It took them another two days to reach the hub. They were able to climb an average of half a mile per hour in the rapidly diminishing gravity, but they had to stop to hide frequently, whenever the humanoids’ sensitive noses sniffed out the presence of Cygnans. They stopped to sleep twice; Ruiz slept fitfully, hopped up by the stimulants Janet had given him. Jameson scrupulously called a halt for ten minutes every hour to let them rest, and every four hours he made them eat some of their rations and drink some water. They were able to refill their jugs at any number of places where condensation caused by the chill outer walls of the shaft had run into hollows, making respectable pools. Once there was a rainstorm that lasted a half-hour; the interior spaces of the arm were vast enough to cause weather.
Jameson never saw the humanoids eat or drink. During the humans’ rest periods they frequently disappeared, coming back when it was time to play bloodhound again. Jameson never inquired into the reason for the humanoids’ little side expeditions. He prayed fervently that humanoid and Cygnan biochemistry were incompatible, and that the humanoids’ incredible sense of smell was leading them to stores of synthetics they could snack on. If there was anything edible within miles, Dmitri assured him, they would be able to home in on it.

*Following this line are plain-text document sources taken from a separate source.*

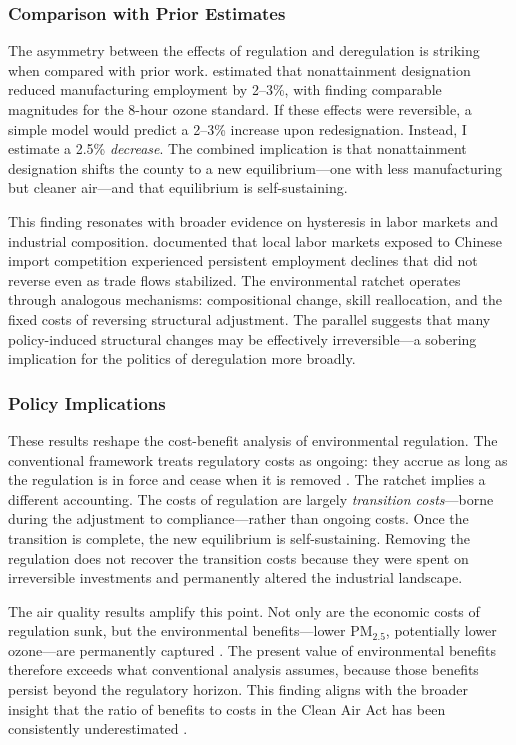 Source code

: \documentclass[12pt]{article}
\begin{document}
\subsubsection*{Comparison with Prior Estimates} The asymmetry between the effects of regulation and deregulation is striking when compared with prior work. \citet{Greenstone2002} estimated that nonattainment designation reduced manufacturing employment by 2--3\%, with \citet{Curtis2018} finding comparable magnitudes for the 8-hour ozone standard. If these effects were reversible, a simple model would predict a 2--3\% increase upon redesignation. Instead, I estimate a 2.5\% \textit{decrease}. The combined implication is that nonattainment designation shifts the county to a new equilibrium---one with less manufacturing but cleaner air---and that equilibrium is self-sustaining.

This finding resonates with broader evidence on hysteresis in labor markets and industrial composition. \citet{AutorDornHanson2013} documented that local labor markets exposed to Chinese import competition experienced persistent employment declines that did not reverse even as trade flows stabilized. The environmental ratchet operates through analogous mechanisms: compositional change, skill reallocation, and the fixed costs of reversing structural adjustment. The parallel suggests that many policy-induced structural changes may be effectively irreversible---a sobering implication for the politics of deregulation more broadly.

\subsubsection*{Policy Implications} These results reshape the cost-benefit analysis of environmental regulation. The conventional framework treats regulatory costs as ongoing: they accrue as long as the regulation is in force and cease when it is removed \citep{Jaffe1995}. The ratchet implies a different accounting. The costs of regulation are largely \textit{transition costs}---borne during the adjustment to compliance---rather than ongoing costs. Once the transition is complete, the new equilibrium is self-sustaining. Removing the regulation does not recover the transition costs because they were spent on irreversible investments and permanently altered the industrial landscape.

The air quality results amplify this point. Not only are the economic costs of regulation sunk, but the environmental benefits---lower PM$_{2.5}$, potentially lower ozone---are permanently captured \citep{Shapiro2018}. The present value of environmental benefits therefore exceeds what conventional analysis assumes, because those benefits persist beyond the regulatory horizon. This finding aligns with the broader insight that the ratio of benefits to costs in the Clean Air Act has been consistently underestimated \citep{ZivinNeidell2012}.
\end{document}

The spaces they traversed were between the outer skin of the folding arm and the yawning central well that contained the corkscrew tubeways. From time to time, with the humanoids to warn him of danger, he cautiously checked their progress by poking a head out of an inner compartment and peering into the dim abyss beyond, where the flashing shapes of Cygnans whizzed through the transparent spirals. They were too far away and moving too quickly to notice him; what he was afraid of was being seen by a Cygnan on one of the nearby adjacent ledges that overhung the chasm. But the humanoids’ sense of smell was infallible.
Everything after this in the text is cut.